● **What is needed**
In the records below, find the line with "This application maintains" and the line with "seus contatos vinculados.". Print both exactly, along with every line between them, and no other line.

** Opening Material for this exercise block **

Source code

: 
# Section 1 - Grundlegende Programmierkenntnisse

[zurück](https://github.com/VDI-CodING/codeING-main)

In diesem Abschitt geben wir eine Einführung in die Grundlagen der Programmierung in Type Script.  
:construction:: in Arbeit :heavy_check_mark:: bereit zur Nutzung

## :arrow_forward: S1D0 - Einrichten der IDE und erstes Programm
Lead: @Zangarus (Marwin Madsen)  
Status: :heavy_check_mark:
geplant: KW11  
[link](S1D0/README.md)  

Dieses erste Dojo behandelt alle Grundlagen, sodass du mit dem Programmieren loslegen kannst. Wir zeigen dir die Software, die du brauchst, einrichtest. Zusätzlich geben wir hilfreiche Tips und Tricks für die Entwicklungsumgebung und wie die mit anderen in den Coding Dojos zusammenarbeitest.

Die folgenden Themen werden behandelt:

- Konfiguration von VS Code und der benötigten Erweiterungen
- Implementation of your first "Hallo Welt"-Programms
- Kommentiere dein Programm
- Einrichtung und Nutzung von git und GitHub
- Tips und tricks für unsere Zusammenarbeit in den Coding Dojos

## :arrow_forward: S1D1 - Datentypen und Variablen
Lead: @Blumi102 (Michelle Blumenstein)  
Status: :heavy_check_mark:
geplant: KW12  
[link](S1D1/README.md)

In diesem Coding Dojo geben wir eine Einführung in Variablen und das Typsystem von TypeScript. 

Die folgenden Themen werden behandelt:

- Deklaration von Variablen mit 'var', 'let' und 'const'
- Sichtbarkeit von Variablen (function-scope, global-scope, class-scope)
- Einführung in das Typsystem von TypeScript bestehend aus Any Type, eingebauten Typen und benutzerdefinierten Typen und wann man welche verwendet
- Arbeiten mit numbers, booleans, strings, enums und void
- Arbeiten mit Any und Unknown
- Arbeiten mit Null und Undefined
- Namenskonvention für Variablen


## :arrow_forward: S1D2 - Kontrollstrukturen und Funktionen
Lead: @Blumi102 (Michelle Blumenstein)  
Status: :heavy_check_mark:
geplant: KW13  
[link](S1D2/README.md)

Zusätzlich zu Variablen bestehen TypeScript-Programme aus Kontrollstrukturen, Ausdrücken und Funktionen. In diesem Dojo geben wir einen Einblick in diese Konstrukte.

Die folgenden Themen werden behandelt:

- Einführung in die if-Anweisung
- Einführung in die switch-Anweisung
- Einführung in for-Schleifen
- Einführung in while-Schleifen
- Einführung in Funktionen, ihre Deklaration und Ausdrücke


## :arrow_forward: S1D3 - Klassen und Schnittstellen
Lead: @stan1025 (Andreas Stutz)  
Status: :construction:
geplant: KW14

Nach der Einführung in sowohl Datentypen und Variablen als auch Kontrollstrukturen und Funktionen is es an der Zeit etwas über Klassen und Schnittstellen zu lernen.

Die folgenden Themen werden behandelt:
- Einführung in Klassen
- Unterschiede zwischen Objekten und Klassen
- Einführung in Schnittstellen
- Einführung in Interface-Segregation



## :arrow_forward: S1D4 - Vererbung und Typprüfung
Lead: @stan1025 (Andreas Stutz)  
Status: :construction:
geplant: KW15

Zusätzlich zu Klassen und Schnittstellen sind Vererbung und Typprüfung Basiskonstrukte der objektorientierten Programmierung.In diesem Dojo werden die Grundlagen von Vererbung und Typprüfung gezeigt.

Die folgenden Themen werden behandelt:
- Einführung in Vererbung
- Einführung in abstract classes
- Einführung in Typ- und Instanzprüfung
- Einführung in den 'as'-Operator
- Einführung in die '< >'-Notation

** Closing Material for this exercise block **
** Opening Material for this exercise block **

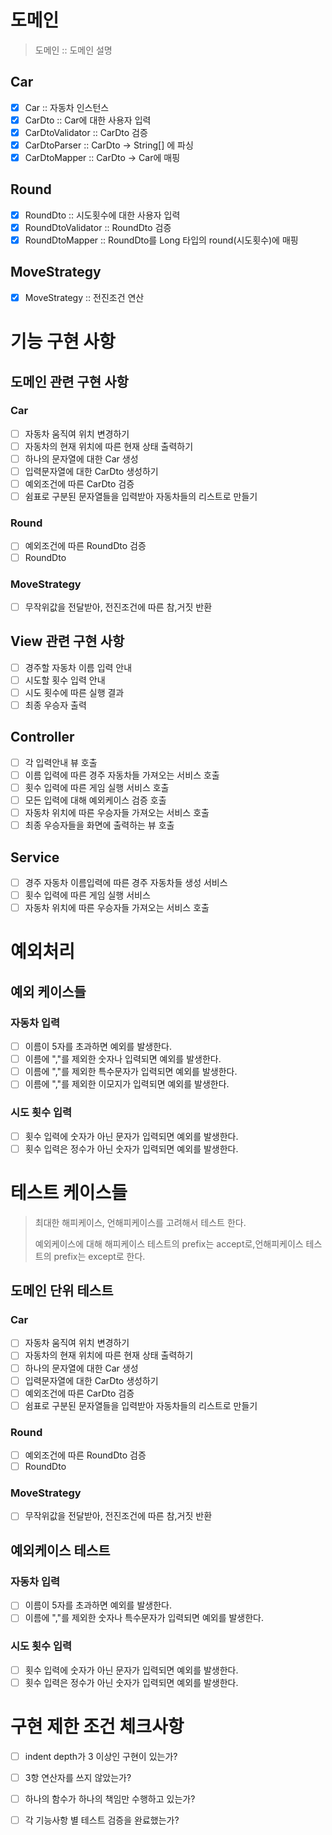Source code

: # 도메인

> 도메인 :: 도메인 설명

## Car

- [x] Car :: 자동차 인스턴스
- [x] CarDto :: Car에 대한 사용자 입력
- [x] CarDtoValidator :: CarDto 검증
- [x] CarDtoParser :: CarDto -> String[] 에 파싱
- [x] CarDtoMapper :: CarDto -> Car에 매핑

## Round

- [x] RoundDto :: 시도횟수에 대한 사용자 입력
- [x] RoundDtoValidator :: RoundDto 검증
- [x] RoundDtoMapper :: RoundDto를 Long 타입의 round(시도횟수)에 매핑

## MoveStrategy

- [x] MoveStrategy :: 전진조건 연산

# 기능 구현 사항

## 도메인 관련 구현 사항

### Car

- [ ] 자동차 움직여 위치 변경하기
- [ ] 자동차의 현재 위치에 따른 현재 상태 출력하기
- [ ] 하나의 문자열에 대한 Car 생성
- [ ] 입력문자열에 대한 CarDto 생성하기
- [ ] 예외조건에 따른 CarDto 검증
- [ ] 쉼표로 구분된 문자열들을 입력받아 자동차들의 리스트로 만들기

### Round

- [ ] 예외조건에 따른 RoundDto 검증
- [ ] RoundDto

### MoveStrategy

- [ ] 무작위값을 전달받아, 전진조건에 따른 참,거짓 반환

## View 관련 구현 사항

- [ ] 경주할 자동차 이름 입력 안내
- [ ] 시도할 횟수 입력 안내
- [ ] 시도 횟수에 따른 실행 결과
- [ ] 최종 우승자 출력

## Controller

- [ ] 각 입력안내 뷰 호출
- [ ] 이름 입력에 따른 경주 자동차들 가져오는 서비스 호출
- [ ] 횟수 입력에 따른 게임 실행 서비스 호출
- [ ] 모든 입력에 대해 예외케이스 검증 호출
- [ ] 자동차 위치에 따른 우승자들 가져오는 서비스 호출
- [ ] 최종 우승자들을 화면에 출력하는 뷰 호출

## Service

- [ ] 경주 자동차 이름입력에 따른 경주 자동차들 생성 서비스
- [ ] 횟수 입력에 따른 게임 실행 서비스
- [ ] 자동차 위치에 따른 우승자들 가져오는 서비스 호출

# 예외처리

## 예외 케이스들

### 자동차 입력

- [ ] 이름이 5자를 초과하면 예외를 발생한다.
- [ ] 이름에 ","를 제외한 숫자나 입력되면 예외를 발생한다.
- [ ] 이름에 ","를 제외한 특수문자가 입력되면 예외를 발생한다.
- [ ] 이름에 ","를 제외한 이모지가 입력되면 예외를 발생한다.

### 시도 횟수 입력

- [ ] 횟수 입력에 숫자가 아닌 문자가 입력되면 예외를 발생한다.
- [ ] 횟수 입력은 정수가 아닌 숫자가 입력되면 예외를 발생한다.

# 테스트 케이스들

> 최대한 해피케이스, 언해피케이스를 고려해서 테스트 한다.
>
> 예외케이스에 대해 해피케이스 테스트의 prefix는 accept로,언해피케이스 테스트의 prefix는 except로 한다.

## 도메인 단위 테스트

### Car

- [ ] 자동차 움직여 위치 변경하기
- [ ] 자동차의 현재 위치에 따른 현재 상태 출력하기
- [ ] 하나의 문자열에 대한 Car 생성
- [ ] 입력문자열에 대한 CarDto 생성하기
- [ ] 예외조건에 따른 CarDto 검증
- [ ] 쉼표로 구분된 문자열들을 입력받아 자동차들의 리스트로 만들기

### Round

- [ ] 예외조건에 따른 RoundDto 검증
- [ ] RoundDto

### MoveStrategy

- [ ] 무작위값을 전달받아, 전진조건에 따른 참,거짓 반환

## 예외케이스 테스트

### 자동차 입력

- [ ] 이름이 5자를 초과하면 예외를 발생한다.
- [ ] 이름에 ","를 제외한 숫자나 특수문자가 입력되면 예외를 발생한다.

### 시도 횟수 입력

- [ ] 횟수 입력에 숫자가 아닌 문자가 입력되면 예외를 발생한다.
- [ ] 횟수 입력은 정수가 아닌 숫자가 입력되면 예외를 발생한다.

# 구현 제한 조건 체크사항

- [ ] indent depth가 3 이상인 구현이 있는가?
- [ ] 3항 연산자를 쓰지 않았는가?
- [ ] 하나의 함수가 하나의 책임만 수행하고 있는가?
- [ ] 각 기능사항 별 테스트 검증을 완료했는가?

** Closing Material for this exercise block **
** Opening Material for this exercise block **

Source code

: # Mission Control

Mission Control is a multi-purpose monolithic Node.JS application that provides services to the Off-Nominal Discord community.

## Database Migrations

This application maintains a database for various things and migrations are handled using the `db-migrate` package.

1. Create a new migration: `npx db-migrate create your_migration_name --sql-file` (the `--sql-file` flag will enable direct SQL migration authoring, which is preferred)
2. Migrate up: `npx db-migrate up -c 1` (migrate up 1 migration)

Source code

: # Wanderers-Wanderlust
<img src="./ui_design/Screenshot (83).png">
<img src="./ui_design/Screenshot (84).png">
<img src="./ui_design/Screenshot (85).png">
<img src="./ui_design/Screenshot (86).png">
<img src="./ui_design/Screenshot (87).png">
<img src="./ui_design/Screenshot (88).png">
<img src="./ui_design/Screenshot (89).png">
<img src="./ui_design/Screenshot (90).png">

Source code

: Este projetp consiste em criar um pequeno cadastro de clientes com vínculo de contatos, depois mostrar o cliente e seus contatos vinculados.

** Closing Material for this exercise block **

● **Answer**
This application maintains a database for various things and migrations are handled using the `db-migrate` package.

1. Create a new migration: `npx db-migrate create your_migration_name --sql-file` (the `--sql-file` flag will enable direct SQL migration authoring, which is preferred)
2. Migrate up: `npx db-migrate up -c 1` (migrate up 1 migration)

Source code

: # Wanderers-Wanderlust
<img src="./ui_design/Screenshot (83).png">
<img src="./ui_design/Screenshot (84).png">
<img src="./ui_design/Screenshot (85).png">
<img src="./ui_design/Screenshot (86).png">
<img src="./ui_design/Screenshot (87).png">
<img src="./ui_design/Screenshot (88).png">
<img src="./ui_design/Screenshot (89).png">
<img src="./ui_design/Screenshot (90).png">

Source code

: Este projetp consiste em criar um pequeno cadastro de clientes com vínculo de contatos, depois mostrar o cliente e seus contatos vinculados.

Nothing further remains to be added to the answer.